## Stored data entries

===============

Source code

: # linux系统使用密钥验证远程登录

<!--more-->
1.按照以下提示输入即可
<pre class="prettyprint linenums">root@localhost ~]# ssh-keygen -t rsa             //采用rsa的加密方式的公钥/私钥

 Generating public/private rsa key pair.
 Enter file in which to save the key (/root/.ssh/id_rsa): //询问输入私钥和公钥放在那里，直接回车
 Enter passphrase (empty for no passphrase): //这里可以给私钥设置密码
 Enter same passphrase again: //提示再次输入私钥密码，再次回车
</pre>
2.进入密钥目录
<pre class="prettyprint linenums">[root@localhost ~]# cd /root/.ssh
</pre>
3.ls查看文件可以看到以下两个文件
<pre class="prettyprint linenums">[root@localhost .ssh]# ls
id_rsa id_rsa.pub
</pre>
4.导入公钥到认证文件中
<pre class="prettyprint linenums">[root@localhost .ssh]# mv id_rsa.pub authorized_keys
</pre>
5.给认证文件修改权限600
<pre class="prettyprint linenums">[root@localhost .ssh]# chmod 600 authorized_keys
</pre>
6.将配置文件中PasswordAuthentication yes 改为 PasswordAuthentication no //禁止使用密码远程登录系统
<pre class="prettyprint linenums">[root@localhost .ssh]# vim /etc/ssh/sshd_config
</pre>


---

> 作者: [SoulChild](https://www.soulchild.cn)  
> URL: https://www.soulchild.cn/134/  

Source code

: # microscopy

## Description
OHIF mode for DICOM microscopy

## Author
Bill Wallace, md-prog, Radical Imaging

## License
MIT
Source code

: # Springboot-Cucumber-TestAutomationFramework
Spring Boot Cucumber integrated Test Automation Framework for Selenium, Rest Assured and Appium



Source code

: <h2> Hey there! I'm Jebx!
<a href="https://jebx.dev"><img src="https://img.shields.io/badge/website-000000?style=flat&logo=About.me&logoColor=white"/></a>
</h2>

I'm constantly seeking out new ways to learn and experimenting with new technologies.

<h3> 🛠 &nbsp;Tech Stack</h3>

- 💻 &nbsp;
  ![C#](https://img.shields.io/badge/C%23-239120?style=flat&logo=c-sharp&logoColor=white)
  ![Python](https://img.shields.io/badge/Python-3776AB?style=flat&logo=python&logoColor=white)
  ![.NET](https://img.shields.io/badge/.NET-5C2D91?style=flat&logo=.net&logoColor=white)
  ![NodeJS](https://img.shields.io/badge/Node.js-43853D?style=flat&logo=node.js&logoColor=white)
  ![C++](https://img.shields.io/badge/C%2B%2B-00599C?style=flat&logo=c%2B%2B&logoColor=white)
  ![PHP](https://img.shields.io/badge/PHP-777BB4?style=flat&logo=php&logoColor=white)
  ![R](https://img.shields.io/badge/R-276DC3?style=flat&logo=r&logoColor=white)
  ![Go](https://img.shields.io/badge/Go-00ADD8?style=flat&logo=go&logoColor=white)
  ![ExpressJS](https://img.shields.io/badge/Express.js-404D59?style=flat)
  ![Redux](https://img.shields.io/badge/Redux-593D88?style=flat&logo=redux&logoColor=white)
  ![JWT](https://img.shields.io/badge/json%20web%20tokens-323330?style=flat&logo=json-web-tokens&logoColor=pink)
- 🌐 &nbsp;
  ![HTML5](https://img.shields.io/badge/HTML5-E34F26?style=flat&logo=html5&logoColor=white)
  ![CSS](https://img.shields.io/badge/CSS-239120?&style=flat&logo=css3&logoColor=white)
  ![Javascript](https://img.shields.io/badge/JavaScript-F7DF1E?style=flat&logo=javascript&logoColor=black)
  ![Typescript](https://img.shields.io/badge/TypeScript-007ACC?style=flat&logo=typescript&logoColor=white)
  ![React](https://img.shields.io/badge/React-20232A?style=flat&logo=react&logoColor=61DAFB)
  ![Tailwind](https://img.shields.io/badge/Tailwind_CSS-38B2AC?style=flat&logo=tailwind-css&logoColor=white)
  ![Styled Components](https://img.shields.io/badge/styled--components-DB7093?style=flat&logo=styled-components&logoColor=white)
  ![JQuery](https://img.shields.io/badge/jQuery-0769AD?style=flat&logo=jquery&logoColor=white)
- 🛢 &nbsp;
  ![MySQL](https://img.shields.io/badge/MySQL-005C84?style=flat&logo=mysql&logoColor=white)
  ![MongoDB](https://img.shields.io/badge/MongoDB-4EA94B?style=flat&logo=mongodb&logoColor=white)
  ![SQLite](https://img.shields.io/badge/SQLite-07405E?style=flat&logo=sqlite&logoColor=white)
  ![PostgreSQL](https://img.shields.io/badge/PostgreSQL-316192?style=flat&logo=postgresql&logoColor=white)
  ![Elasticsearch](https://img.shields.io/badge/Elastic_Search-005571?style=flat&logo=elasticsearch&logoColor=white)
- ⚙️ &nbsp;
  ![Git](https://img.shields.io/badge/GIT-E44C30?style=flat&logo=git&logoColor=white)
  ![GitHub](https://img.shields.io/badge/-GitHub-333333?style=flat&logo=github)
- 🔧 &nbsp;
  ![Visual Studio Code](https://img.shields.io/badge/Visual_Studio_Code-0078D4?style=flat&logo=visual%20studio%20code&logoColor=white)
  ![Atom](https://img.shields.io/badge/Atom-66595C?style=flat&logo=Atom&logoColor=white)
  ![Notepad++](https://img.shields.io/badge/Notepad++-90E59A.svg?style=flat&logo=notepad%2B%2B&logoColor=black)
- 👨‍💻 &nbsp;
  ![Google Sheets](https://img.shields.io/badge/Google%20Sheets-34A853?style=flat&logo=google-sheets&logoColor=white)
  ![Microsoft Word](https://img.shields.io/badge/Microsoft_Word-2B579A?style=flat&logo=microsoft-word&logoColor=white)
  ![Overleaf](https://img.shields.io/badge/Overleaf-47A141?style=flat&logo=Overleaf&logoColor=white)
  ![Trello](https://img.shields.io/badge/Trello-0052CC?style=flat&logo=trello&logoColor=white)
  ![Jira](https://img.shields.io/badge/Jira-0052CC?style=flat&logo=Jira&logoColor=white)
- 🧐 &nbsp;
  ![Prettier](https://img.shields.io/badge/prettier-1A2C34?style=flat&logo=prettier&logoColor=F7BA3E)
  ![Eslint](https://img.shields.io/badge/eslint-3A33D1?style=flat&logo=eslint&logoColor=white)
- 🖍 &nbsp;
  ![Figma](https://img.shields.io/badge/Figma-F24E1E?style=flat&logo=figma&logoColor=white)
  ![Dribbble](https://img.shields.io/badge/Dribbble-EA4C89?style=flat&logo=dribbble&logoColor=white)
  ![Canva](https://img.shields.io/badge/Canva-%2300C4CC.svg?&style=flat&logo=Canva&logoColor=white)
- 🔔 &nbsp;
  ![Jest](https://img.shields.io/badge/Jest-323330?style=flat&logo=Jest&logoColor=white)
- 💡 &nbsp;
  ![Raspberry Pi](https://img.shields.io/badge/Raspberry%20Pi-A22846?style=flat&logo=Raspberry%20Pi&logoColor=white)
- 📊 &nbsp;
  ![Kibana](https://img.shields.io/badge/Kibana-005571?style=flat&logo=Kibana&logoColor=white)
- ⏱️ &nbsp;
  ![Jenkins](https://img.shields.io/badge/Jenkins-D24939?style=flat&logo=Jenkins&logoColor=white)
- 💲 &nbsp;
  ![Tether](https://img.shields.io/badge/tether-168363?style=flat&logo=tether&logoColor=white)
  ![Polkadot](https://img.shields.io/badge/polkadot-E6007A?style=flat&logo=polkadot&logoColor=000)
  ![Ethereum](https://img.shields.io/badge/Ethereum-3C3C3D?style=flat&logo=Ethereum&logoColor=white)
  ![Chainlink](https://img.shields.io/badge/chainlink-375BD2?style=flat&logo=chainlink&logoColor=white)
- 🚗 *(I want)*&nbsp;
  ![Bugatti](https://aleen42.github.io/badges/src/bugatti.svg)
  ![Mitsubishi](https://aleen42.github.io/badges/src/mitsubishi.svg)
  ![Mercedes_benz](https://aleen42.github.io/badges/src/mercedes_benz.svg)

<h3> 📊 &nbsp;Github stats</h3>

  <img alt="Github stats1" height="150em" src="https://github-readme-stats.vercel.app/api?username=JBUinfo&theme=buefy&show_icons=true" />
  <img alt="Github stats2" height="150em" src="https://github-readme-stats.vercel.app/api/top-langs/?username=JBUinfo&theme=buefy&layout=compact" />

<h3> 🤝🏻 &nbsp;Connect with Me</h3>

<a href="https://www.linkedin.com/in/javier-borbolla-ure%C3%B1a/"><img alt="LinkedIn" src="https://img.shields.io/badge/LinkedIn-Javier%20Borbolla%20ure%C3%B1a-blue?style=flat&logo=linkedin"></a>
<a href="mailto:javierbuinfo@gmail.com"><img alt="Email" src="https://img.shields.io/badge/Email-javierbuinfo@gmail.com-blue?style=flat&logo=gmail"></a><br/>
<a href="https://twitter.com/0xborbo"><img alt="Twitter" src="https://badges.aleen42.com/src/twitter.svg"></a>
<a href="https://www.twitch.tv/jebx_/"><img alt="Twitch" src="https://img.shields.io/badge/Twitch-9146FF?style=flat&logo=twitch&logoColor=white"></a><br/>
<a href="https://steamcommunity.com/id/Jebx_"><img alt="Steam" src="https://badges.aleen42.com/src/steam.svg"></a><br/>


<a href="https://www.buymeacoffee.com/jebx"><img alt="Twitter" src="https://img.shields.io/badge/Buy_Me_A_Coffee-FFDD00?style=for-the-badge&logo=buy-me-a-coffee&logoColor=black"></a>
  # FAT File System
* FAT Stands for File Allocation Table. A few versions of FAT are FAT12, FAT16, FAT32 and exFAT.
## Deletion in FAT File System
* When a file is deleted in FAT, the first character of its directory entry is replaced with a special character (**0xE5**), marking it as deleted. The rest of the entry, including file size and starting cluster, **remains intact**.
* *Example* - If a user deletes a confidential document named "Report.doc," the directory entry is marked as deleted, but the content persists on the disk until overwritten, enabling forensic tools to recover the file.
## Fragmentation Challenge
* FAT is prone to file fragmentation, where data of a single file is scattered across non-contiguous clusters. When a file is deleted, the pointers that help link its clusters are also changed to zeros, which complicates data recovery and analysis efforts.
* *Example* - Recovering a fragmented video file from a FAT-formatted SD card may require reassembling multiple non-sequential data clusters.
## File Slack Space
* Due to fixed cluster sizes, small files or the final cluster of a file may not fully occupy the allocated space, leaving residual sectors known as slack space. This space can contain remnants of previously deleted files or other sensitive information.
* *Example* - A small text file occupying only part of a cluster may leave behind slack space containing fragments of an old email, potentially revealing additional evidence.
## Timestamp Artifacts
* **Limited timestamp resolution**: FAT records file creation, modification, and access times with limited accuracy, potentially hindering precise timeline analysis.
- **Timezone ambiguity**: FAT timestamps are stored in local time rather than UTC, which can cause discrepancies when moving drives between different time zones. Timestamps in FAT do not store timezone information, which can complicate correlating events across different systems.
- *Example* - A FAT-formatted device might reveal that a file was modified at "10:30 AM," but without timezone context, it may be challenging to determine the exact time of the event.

===============

## What needs to be done
An exact number is called for here: how many lines across the records contain the word "stats". Nothing else belongs in the answer.

## Exercise answer
3